Coote, Sir Charles, Bart., first landed in Ireland late in the 16th century, as a captain in Mountjoy's army. He was present at the siege of Kinsale, was appointed Provost-Marshal, and afterwards Vice-President of Connaught. In 1620 he was sworn on the Privy Council, and next year was created a baronet. He received large grants of land, principally in Connaught, out of which, at the breaking out of the War of 1641, he was, according to Carte, worth £4,000 per annum. He raised a considerable body of troops to act against the Irish, and soon distinguished himself. His first action in the war was the relief of the Castle of Wicklow, a service he executed with success. He was hastily recalled by the Lords-Justices to place Dublin in a proper state of defence. On his way, he was attacked by, but routed Luke O'Toole at the head of 1,000 native troops. Carte says Dublin "was but sorrily fortified, for the suburbs, which were large, had no walls about them; and the city wall, having been built about four hundred years, was now very much decayed, and had no flankers on it, nor places whereon the garrison might stand to fight. Sir Charles . . was a man of courage and experience, but very rough and sour in his temper, and these qualities of his nature being heightened by a recent sense of the very great damages he had sustained from the rebels in his forges [iron smelting works] and estate, put him upon acts of revenge, violence, and cruelty, which he exercised on all occasions with too little distinction between the innocent and the guilty." He raised the sieges of Swords and other strong places near Dublin, and repelled repeated incursions of the Irish upon the suburbs. His severity and intemperate language at the council board tended to send over many of the Catholic lords of the Pale to the Confederate Irish.
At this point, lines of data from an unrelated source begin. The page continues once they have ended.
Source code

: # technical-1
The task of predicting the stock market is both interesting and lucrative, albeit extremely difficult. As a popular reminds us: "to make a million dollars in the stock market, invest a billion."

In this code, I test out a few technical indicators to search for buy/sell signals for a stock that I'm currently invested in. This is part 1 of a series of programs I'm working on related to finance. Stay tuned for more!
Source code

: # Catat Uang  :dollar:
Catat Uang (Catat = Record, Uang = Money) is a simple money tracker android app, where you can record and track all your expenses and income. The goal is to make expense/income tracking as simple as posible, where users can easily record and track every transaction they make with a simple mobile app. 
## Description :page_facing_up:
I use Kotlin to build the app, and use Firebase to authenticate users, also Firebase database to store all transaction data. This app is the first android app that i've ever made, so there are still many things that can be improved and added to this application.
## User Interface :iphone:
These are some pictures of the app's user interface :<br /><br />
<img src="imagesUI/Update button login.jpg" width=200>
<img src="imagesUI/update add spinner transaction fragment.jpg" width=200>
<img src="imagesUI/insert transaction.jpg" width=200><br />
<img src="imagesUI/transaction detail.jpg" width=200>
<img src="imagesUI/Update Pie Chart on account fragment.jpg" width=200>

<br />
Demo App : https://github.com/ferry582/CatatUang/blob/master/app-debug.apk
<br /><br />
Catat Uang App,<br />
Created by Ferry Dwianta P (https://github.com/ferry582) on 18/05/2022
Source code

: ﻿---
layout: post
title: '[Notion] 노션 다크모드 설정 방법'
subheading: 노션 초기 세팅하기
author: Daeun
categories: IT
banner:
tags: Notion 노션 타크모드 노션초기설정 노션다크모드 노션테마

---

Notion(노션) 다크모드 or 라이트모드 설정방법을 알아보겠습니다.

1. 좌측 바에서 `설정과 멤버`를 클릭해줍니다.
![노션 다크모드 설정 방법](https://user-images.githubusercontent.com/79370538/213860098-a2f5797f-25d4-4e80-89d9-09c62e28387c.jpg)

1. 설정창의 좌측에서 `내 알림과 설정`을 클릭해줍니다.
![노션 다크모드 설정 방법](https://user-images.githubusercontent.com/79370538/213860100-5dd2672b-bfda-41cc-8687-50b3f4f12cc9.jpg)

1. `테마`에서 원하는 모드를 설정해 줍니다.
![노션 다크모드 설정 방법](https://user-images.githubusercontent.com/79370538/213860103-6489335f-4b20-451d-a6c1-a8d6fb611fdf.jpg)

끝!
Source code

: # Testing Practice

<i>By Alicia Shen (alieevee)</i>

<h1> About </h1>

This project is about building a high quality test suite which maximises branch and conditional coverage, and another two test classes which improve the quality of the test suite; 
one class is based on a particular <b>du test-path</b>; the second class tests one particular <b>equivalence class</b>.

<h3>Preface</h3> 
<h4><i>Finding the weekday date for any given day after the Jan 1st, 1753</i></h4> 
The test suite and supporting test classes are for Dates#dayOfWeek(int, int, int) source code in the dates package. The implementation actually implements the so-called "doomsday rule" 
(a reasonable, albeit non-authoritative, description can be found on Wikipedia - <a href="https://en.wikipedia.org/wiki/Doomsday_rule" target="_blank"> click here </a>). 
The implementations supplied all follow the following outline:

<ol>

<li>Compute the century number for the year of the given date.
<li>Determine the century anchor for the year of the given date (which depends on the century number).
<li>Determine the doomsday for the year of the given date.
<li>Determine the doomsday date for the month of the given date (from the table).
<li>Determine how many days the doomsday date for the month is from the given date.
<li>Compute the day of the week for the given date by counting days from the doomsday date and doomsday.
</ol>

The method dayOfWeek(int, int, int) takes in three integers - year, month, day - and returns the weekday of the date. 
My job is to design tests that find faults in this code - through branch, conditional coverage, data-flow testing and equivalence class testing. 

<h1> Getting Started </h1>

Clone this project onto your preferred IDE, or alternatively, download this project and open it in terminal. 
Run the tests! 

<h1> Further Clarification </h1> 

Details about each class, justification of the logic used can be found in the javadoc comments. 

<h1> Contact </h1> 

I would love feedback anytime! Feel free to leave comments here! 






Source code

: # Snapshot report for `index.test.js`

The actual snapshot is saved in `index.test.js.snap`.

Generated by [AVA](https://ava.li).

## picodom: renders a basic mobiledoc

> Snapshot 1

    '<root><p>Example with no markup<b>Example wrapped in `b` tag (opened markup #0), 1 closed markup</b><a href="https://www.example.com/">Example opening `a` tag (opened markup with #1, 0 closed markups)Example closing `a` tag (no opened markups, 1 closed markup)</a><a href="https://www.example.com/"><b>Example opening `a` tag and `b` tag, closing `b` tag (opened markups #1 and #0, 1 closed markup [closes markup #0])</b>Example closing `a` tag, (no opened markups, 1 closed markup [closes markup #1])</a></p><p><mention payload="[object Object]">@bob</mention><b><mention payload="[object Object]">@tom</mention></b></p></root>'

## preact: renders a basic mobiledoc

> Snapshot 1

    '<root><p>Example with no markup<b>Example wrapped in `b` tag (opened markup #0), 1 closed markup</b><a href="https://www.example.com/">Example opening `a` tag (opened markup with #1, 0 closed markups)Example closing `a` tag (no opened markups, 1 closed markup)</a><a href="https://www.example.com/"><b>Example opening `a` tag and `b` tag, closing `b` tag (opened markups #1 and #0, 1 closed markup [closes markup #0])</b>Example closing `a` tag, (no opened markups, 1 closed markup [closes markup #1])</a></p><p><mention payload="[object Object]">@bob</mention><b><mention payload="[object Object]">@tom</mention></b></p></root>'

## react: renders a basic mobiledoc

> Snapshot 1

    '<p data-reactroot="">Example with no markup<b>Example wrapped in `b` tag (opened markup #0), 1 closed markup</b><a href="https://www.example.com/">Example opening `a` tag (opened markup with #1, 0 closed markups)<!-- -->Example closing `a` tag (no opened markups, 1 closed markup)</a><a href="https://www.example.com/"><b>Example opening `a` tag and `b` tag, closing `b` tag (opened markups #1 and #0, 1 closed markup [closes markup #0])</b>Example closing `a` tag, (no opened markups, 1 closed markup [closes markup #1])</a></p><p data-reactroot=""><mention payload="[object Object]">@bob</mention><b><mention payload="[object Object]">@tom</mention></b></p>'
Carte speaks of "his inhuman executions and promiscuous murders of the people in Wicklow;" and his condemnation of Father Higgins, brought to Dublin on safe-conduct by the Marquis of Ormond, is specially animadverted on by the same author. On 10th April 1642 he showed great bravery in the relief of Birr, and other strongholds in the vicinity, and after being forty-eight hours on horseback, returned to his camp without the loss of a man. "This," says Cox in his History, "was the prodigious passage through Montrath woods, which, indeed, is wonderful in many respects, and therefore justly gave occasion for the title of Earl of Montrath to be entailed upon the posterity of Sir Charles Coot, who was the chief commander of this expedition."

Soon after his return to Dublin, he again marched out to the relief of Geashill. Being warned concerning the difficulty of retreating from some difficult passes he entered, he rejoined: "I protest I never thought of that in my life. I always considered how to do my business, and when that was done I got home again as well as I could, and hitherto I have not missed by forcing my way." He next occupied Philipstown, and then Trim. His death, early in May 1642, in the defence of that town, is thus related by Cox: " The Irish, to the number of 3,000, came in the dead of the night to surprise him; but the sentinel gave the alarm, and thereupon Sir Charles Coot, with all the horse he could get, being not above seventeen, issued out of the gate, and was followed by others as fast as they could get ready. The success was answerable to so generous an undertaking, and the Irish were routed, without any other considerable loss on the English side except that of Sir Charles Coot himself, who was shot dead; but whether by the enemy or one of his own troopers is variously reported. Upon his death, the government of Dublin was given to the Lord Lambert."

Sources

52. Burke, Sir Bernard: Dormant, Abeyant, Forfeited, and Extinct Peerages. London, 1866.

170. Ireland, History of: Richard Cox. London, 1689.

271. Ormond, Duke of, Life 1610-'88: Thomas A. Carte, M.A. 6 vols. Oxford, 1851.